Soğanları julienne şeklinde doğrayın ve beş diş sarımsağın iki dişini sadece üzerine vurup kırdıktan sonra bütün olarak, geri kalanlarını da ince ince doğrayıp soğan ve tüm diğer sebzeleriniz ile karıştırın En son derin bir kasede bütün malzemeleri iyice karıştırıp pişireceğiniz fırın kabının altına yayın. Üzerine balıkları yerleştirin ve önceden ısıtılmış 180 derece fırında 20-25 dak. pişirin. (Süre balığın büyüklüğü, fırının performansı gibi bazı etkenler ile değişebilir.

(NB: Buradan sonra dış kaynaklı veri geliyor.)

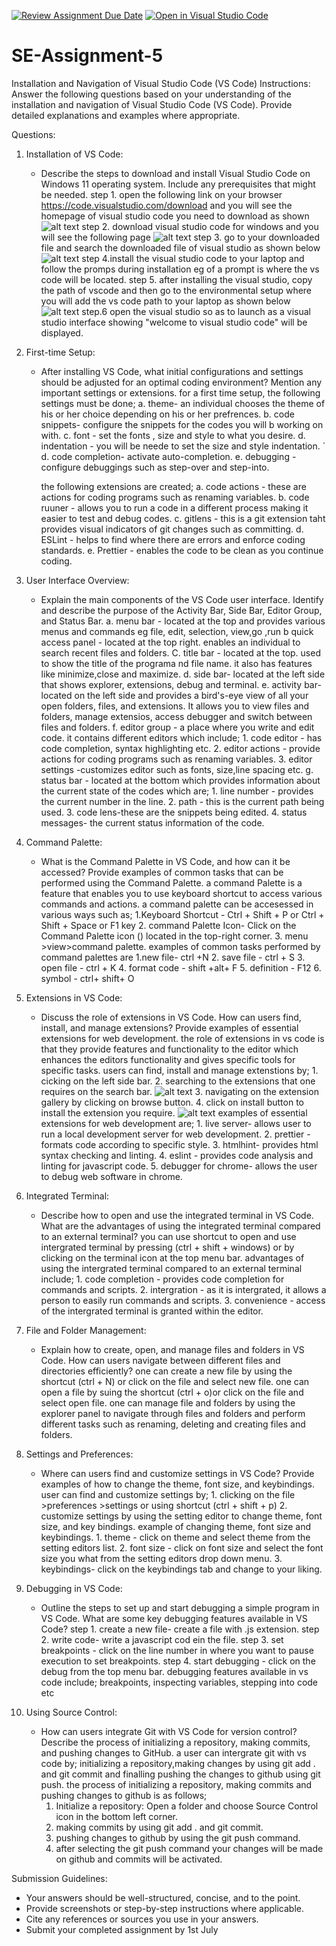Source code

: [![Review Assignment Due Date](https://classroom.github.com/assets/deadline-readme-button-22041afd0340ce965d47ae6ef1cefeee28c7c493a6346c4f15d667ab976d596c.svg)](https://classroom.github.com/a/XoLGRbHq)
[![Open in Visual Studio Code](https://classroom.github.com/assets/open-in-vscode-2e0aaae1b6195c2367325f4f02e2d04e9abb55f0b24a779b69b11b9e10269abc.svg)](https://classroom.github.com/online_ide?assignment_repo_id=15269207&assignment_repo_type=AssignmentRepo)
# SE-Assignment-5
Installation and Navigation of Visual Studio Code (VS Code)
 Instructions:
Answer the following questions based on your understanding of the installation and navigation of Visual Studio Code (VS Code). Provide detailed explanations and examples where appropriate.

 Questions:

1. Installation of VS Code:
   - Describe the steps to download and install Visual Studio Code on Windows 11 operating system. Include any prerequisites that might be needed.
   step 1. open the following link on your browser https://code.visualstudio.com/download and you will see the homepage of visual studio code you need to download as shown 
   ![alt text](image.png)
   step 2. download visual studio code for windows and you will see  the following page
   ![alt text](image-1.png)
   step 3. go to your downloaded file and search the downloaded file of visual studio as shown below
   ![alt text](image-4.png)
   step 4.install the visual studio code to your laptop and follow the promps during installation eg of a prompt is where the vs code will be located.
   step 5. after installing the visual studio, copy the path of vscode and then go to the environmental setup where you will add the vs code path to your laptop as shown below
   ![alt text](image-5.png)
   step.6 open the visual studio so as to launch as a visual studio interface showing "welcome to visual studio code" will be displayed. 



2. First-time Setup:
   - After installing VS Code, what initial configurations and settings should be adjusted for an optimal coding environment? Mention any important settings or extensions.
      for a first time setup, the following settings must be done;
      a. theme- an individual chooses the theme of his or her choice depending on his or her prefrences.
      b. code snippets- configure the snippets for the codes you will b working on with.
      c. font - set the fonts , size and style to what you desire.
      d. indentation - you will be neede to set the size and style indentation.
   `  d. code completion- activate auto-completion.
      e. debugging - configure debuggings such as step-over and step-into.

      the following extensions are created;
      a. code actions - these are actions for coding programs such as renaming variables.
      b. code ruuner - allows you to run a code in a different process making it easier to test and debug codes.
      c. gitlens - this is a git extension taht provides visual indicators of git changes such as committing.
      d. ESLint - helps to find where there are errors and enforce coding standards.
      e. Prettier - enables the code to be clean as you continue coding.


3. User Interface Overview:
   - Explain the main components of the VS Code user interface. Identify and describe the purpose of the Activity Bar, Side Bar, Editor Group, and Status Bar.
      a. menu bar - located at the top and provides various menus and commands eg file, edit, selection, view,go ,run
      b  quick access panel - located at the top right. enables an individual to search recent files and folders.
      C. title bar - located at the top. used to show the title of the programa nd file name. it also has features like minimize,close and maximize.
      d. side bar- located at the left side that shows explorer, extensions, debug and terminal.
      e. activity bar- located on the left side and provides a bird's-eye view of all your open folders, files, and extensions. It allows you to view files and folders, manage extensios, access debugger and switch between files and folders. 
      f. editor group - a place where you write and edit code. it contains different editors which include;
            1. code editor - has code completion, syntax highlighting etc.
            2. editor actions - provide actions for coding programs such as renaming variables.
            3. editor settings -customizes editor such as fonts, size,line spacing etc.
      g. status bar - located at the bottom which provides information about the current state of the codes which are;
            1. line number - provides the current number in the line.
            2. path - this is the current path being used.
            3. code lens-these are the snippets being edited.
            4. status messages-  the current status information of the code.


4. Command Palette:
   - What is the Command Palette in VS Code, and how can it be accessed? Provide examples of common tasks that can be performed using the Command Palette.
    a command Palette is a feature that enables you to use keyboard shortcut to access various commands and actions.
      a command palette can be accesessed in various ways such as;
         1.Keyboard Shortcut -  Ctrl + Shift + P or Ctrl + Shift + Space or F1 key
         2.  command Palette Icon- Click on the Command Palette icon () located in the top-right corner.
         3. menu >view>command palette.
      examples of common tasks performed by command palettes are
         1.new file- ctrl +N
         2. save file - ctrl + S
         3. open file - ctrl + K
         4. format code - shift +alt+ F
         5. definition - F12
         6. symbol - ctrl+ shift+ O
   

5. Extensions in VS Code:
   - Discuss the role of extensions in VS Code. How can users find, install, and manage extensions? Provide examples of essential extensions for web development.
      the role of extensions in vs code is that they provide features and functionality to the editor which enhances the editors functionality and gives specific tools for specific tasks.
      users can find, install and manage extenstions by;
         1. cicking on the left side bar.
         2. searching to the extensions that one requires on the search bar.
         ![alt text](image-2.png)
         3. navigating on the extension gallery by clicking on browse button.
         4. click on install button to install the extension you require.
         ![alt text](image-3.png)
      examples of essential extensions for web development are;
         1. live server- allows user to run a local development server for web development.
         2. prettier - formats code according to specific style.
         3. htmlhint- provides html syntax checking and linting.
         4. eslint - provides code analysis and linting for javascript code.
         5. debugger for chrome-  allows the user to debug web software in chrome.




6. Integrated Terminal:
   - Describe how to open and use the integrated terminal in VS Code. What are the advantages of using the integrated terminal compared to an external terminal?
      you can use shortcut to open and use intergrated terminal by pressing (ctrl + shift + windows) or by clicking on the terminal icon at the top menu bar.
      advantages of using the intergrated terminal compared to an external terminal include;
         1. code completion - provides code completion for commands and scripts.
         2. intergration - as it is intergrated, it allows a person to easily run commands and scripts.
         3. convenience - access of the intergrated terminal is granted within the editor.




7. File and Folder Management:
   - Explain how to create, open, and manage files and folders in VS Code. How can users navigate between different files and directories efficiently?
      one can create a new file by using the shortcut (ctrl + N) or click on the file and select new file.
      one can open a file by suing the shortcut (ctrl + o)or click on the file and select open file.
      one can manage file and folders by using the explorer panel to navigate through files and folders and perform different tasks such as  renaming, deleting and creating files and folders.



8. Settings and Preferences:
   - Where can users find and customize settings in VS Code? Provide examples of how to change the theme, font size, and keybindings.
      user can find and customize settings by;
         1. clicking on the file >preferences >settings or using shortcut (ctrl + shift + p)
         2. customize settings by using the setting editor to change theme, font size, and key bindings.
      example of changing theme, font size and keybindings.
         1. theme - click on theme and select theme from the  setting editors list.
         2. font size - click on font size and select the font size you what from the setting editors drop down menu.
         3. keybindings- click on the keybindings tab and change to your liking.




9. Debugging in VS Code:
   - Outline the steps to set up and start debugging a simple program in VS Code. What are some key debugging features available in VS Code?
      step 1. create a new file- create a file with .js extension.
      step 2. write code- write a javascript cod ein the file.
      step 3. set breakpoints - click on the line number in where you want to pause execution to set breakpoints.
      step 4. start debugging - click on the debug from the top menu bar.
   debugging features available in vs code include;
   breakpoints, inspecting variables, stepping into code etc



10. Using Source Control:
    - How can users integrate Git with VS Code for version control? Describe the process of initializing a repository, making commits, and pushing changes to GitHub.
      a user can intergrate git with vs code by; initializing a repository,making changes by using git add . and git commit and finalling pushing the changes to github using git push.
      the process of initializing a repository, making commits and pushing changes to github  is as follows;
         1. Initialize a repository: Open a folder and choose Source Control icon in the bottom left corner.
         2. making commits by using git add . and git commit.
         3. pushing changes to github by using the git push command.
         4. after selecting the git push command your changes will be made on github and commits will be activated.

 Submission Guidelines:
- Your answers should be well-structured, concise, and to the point.
- Provide screenshots or step-by-step instructions where applicable.
- Cite any references or sources you use in your answers.
- Submit your completed assignment by 1st July 


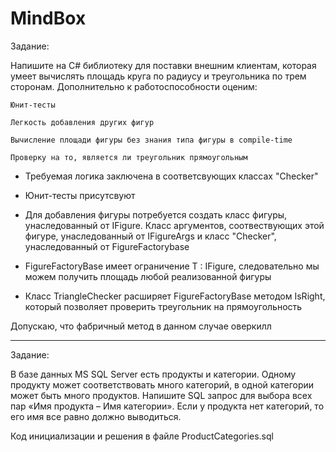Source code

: # MindBox

Задание:

Напишите на C# библиотеку для поставки внешним клиентам, которая умеет вычислять площадь круга по радиусу и треугольника по трем сторонам. Дополнительно к работоспособности оценим:

    Юнит-тесты

    Легкость добавления других фигур

    Вычисление площади фигуры без знания типа фигуры в compile-time

    Проверку на то, является ли треугольник прямоугольным


- Требуемая логика заключена в соответсвующих классах "Checker"

- Юнит-тесты присутсвуют

- Для добавления фигуры потребуется создать класс фигуры, унаследованный от IFigure. Класс аргументов, соотвествующих этой фигуре, унаследованный от IFigureArgs<T> и класс "Checker", унаследованный от FigureFactorybase<T>
  
- FigureFactoryBase<T> имеет ограничение T : IFigure, следовательно мы можем получить площадь любой реализованной фигуры
  
- Класс TriangleChecker расширяет FigureFactoryBase методом IsRight, который позволяет проверить треугольник на прямоугольность
  

Допускаю, что фабричный метод в данном случае оверкилл   

    
________
    
Задание:    
    
В базе данных MS SQL Server есть продукты и категории. Одному продукту может соответствовать много категорий, в одной категории может быть много продуктов. Напишите SQL запрос для выбора всех пар «Имя продукта – Имя категории». Если у продукта нет категорий, то его имя все равно должно выводиться.
    
Код инициализации и решения в файле ProductCategories.sql
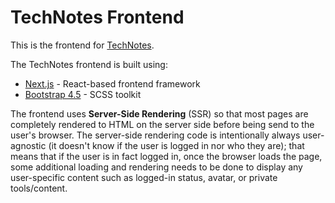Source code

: # TechNotes Frontend

This is the frontend for [TechNotes](https://technotes.org).

The TechNotes frontend is built using:

* [Next.js](https://nextjs.org/) - React-based frontend framework
* [Bootstrap 4.5](https://getbootstrap.com/) - SCSS toolkit

The frontend uses **Server-Side Rendering** (SSR) so that most pages are completely rendered to HTML on the server side before being send to the user's browser. The server-side rendering code is intentionally always user-agnostic (it doesn't know if the user is logged in nor who they are); that means that if the user is in fact logged in, once the browser loads the page, some additional loading and rendering needs to be done to display any user-specific content such as logged-in status, avatar, or private tools/content.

Bıçakla çok hafif kesiklerden bakılarak pişip pişmediğine karar verebilirsiniz.)
İstanbul sofralarının vazgeçilmezi
Karadenizli balık aşığı bir ailenin kızı olmasına rağmen, balıkla yıldızı bir türlü barışmayan annem sebebiyle, bizim evde pişmeyen tek şey balıktı diyebilirim. Ancak balığa hasret büyüdüm sanmayın. Zira sık sık çok iyi balık restoranlarına gidip, mevsimin tazesi neyse getirtilirdi sofraya... O yıllardan beri balık pişirmek ve balıkla uğraşmak bir seremoni gibi benim için. Lüfer, palamut, uskumru, tekir, izmarit ve istavrit... Her birinin yeri ayrı gönlümde... Ha, pek tabii herkesin gönlüne taht kurmuş, mevsiminde yendiğinde lezzetiyle favorim olan kalkan balığı var bir de!